Mass. Court: Lease Agreement to Buy Insurance Trumps State Law

By | April 21, 2010

A lease agreement to buy insurance for a landlord trumps state law that prohibits property owners from requiring tenants to indemnify landlords for their own negligence, Massachusetts highest court ruled.

The decision centers on an appeal brought by Cummings Properties, which owns an office park north of Boston, and its insurer, OneBeacon Insurance Group.

At issue is an agreement signed by Dr. Beverly Shafer, when she leased a suite for her medical office at the Cummings-owned complex for approximately 4,000 square feet, plus a 15.4 percent share of the complex’s common areas. Her lease included provisions that she and her insurer, Norfolk and Dedham Mutual Fire Insurance Co, contended violate state law. One provision stated that Shafer is responsible for all injuries arising out of the use of the premises except those resulting from the “sole” negligence of the landlord. The other required her to purchase general liability insurance for the benefit of the landlord with respect to injuries arising out of the condition of the leased premises or their use by the tenant.
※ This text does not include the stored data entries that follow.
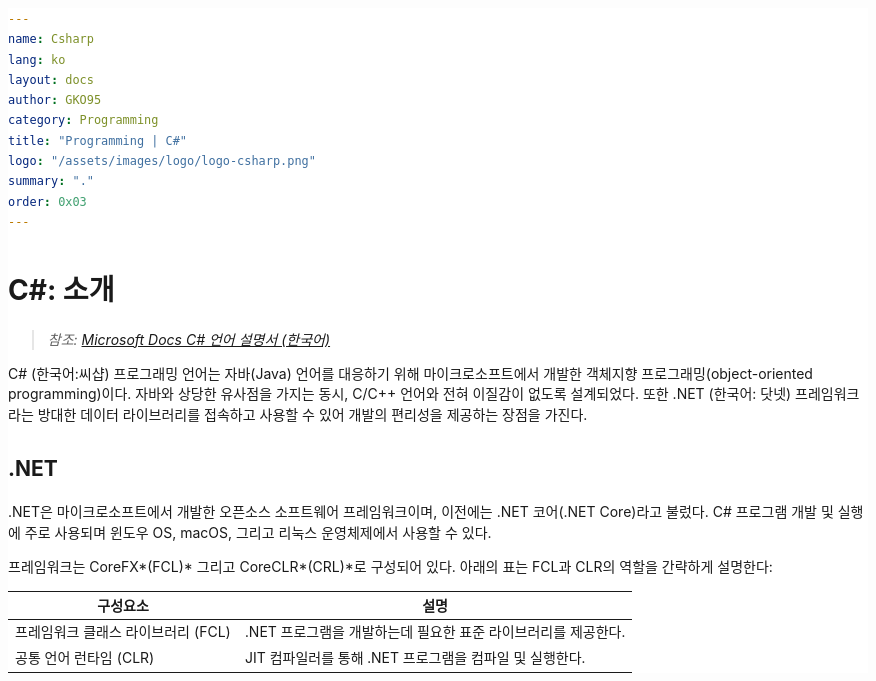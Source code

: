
 ```yaml
---
name: Csharp
lang: ko
layout: docs
author: GKO95
category: Programming
title: "Programming | C#"
logo: "/assets/images/logo/logo-csharp.png"
summary: "."
order: 0x03
---
```

# **C#: 소개**
> *참조: [Microsoft Docs C# 언어 설명서 (한국어)](https://docs.microsoft.com/ko-kr/dotnet/csharp/)*

C# (한국어:씨샵) 프로그래밍 언어는 자바(Java) 언어를 대응하기 위해 마이크로소프트에서 개발한 객체지향 프로그래밍(object-oriented programming)이다. 자바와 상당한 유사점을 가지는 동시, C/C++ 언어와 전혀 이질감이 없도록 설계되었다. 또한 .NET (한국어: 닷넷) 프레임워크라는 방대한 데이터 라이브러리를 접속하고 사용할 수 있어 개발의 편리성을 제공하는 장점을 가진다.

## .NET

.NET은 마이크로소프트에서 개발한 오픈소스 소프트웨어 프레임워크이며, 이전에는 .NET 코어(.NET Core)라고 불렀다. C# 프로그램 개발 및 실행에 주로 사용되며 윈도우 OS, macOS, 그리고 리눅스 운영체제에서 사용할 수 있다.

프레임워크는 CoreFX*(FCL)* 그리고 CoreCLR*(CRL)*로 구성되어 있다. 아래의 표는 FCL과 CLR의 역할을 간략하게 설명한다:

| 구성요소                    | 설명                                                     |
|-------------------------------|-----------------------------------------------------------------|
| 프레임워크 클래스 라이브러리 (FCL) | .NET 프로그램을 개발하는데 필요한 표준 라이브러리를 제공한다. |
| 공통 언어 런타임 (CLR) | JIT 컴파일러를 통해 .NET 프로그램을 컴파일 및 실행한다.      |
In 2007, one of Shafer’s patients arrived at the complex for an appointment. She parked her vehicle in the parking lot located on the east side of the complex, notably – the opposite side of the complex from Shafer’s office. Morrison is suing Cummings and Shafer for injuries she claims resulted from tripping and falling on a newly constructed cement curb.

Cummings demanded that Shafer and her insurer defend and indemnify the landlord in accordance with the lease. Shafer’s insurer, Norfolk and Dedham, sought a judgment from a superior court that the liability and insurance provisions of her lease were void, and that it did not have a duty to defend or indemnify Cummings in the suit.
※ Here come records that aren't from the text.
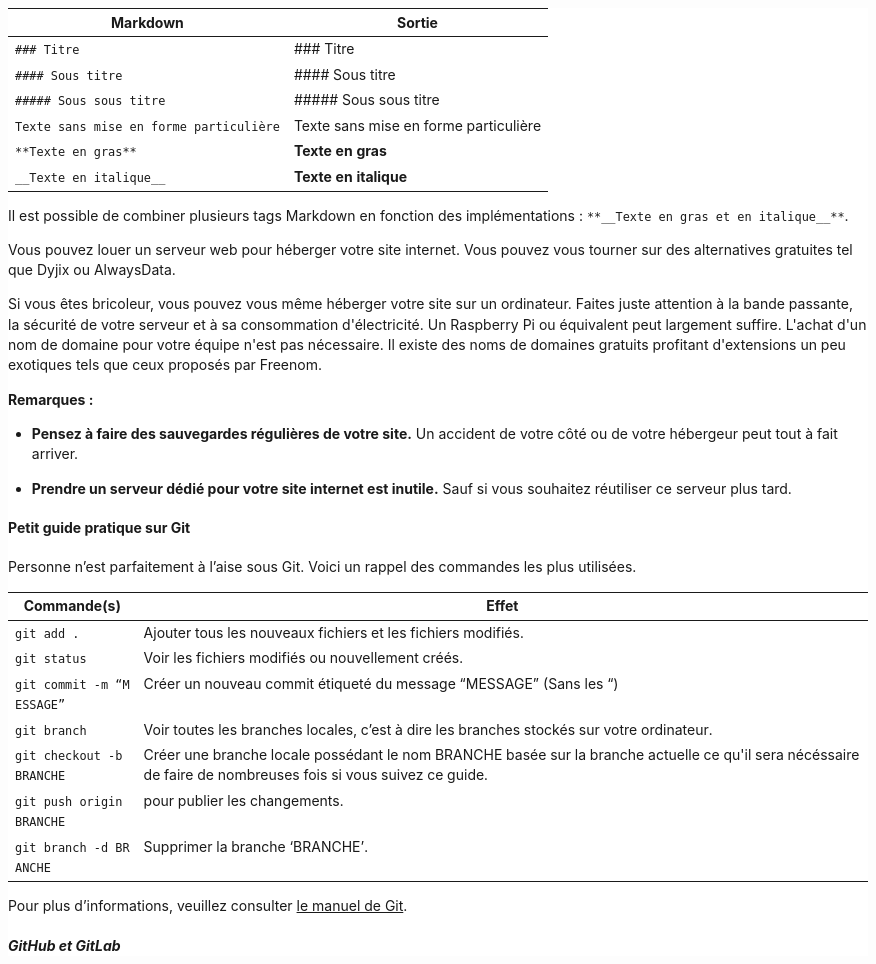 | Markdown | Sortie |
| --- | --- |
| `### Titre` | ### Titre |
`#### Sous titre` | #### Sous titre
| `##### Sous sous titre` | ##### Sous sous titre
| `Texte sans mise en forme particulière` | Texte sans mise en forme particulière |
`**Texte en gras**` | **Texte en gras**|
| `__Texte en italique__` | __Texte en italique__ |

Il est possible de combiner plusieurs tags Markdown en fonction des
implémentations : `**__Texte en gras et en italique__**`.

Vous pouvez louer un serveur web pour héberger votre site internet. Vous pouvez
vous tourner sur des alternatives gratuites tel que Dyjix ou AlwaysData.

Si vous êtes bricoleur, vous pouvez vous même héberger votre site sur un
ordinateur. Faites juste attention à la bande passante, la sécurité de votre
serveur et à sa consommation d'électricité. Un Raspberry Pi ou équivalent peut
largement suffire. L'achat d'un nom de domaine pour votre équipe n'est pas
nécessaire. Il existe des noms de domaines gratuits profitant d'extensions un
peu exotiques tels que ceux proposés par Freenom.

**Remarques :**

* __Pensez à faire des sauvegardes régulières de votre site.__ Un accident de
  votre côté ou de votre hébergeur peut tout à fait arriver.

* __Prendre un serveur dédié pour votre site internet est inutile.__ Sauf si
  vous souhaitez réutiliser ce serveur plus tard.

#### Petit guide pratique sur Git

Personne n’est parfaitement à l’aise sous Git. Voici un rappel des commandes les
plus utilisées.

| Commande(s) | Effet |
| --- | --- |
| `git add .` | Ajouter tous les nouveaux fichiers et les fichiers modifiés. |
| `git status` | Voir les fichiers modifiés ou nouvellement créés. |
| `git commit -m “MESSAGE”` | Créer un nouveau commit étiqueté du message “MESSAGE” (Sans les “) |
| `git branch` | Voir toutes les branches locales, c’est à dire les branches stockés sur votre ordinateur.|
| `git checkout -b BRANCHE` | Créer une branche locale possédant le nom BRANCHE basée sur la branche actuelle ce qu'il sera nécéssaire de faire de nombreuses fois si vous suivez ce guide. |
| `git push origin BRANCHE` | pour publier les changements. |
| `git branch -d BRANCHE` |Supprimer la branche ‘BRANCHE’. |

Pour plus d’informations, veuillez consulter [le manuel de Git](https://git-scm.com/docs).

##### GitHub et GitLab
Massachusetts law voids lease provisions that require tenants to indemnify landlords or exonerate them from liability for their own negligence. However, in this case, the court ruled that the statue didn’t apply, ruling that the requirement to purchase coverage for a landlord differs from an agreement to indemnify or hold harmless a landlord.

The state law, wrote Supreme Court Justice Robert J. Cordy, “does not seek to limit commercial landlords and tenants from negotiating the apportionment of risk through the acquisition of insurance for their mutual protection and the benefit of third parties. … Quite simply, the statute does not apply to insurance provisions, where the duty of indemnification resides, where it should – with the insurer.”

The court remanded the case to superior court.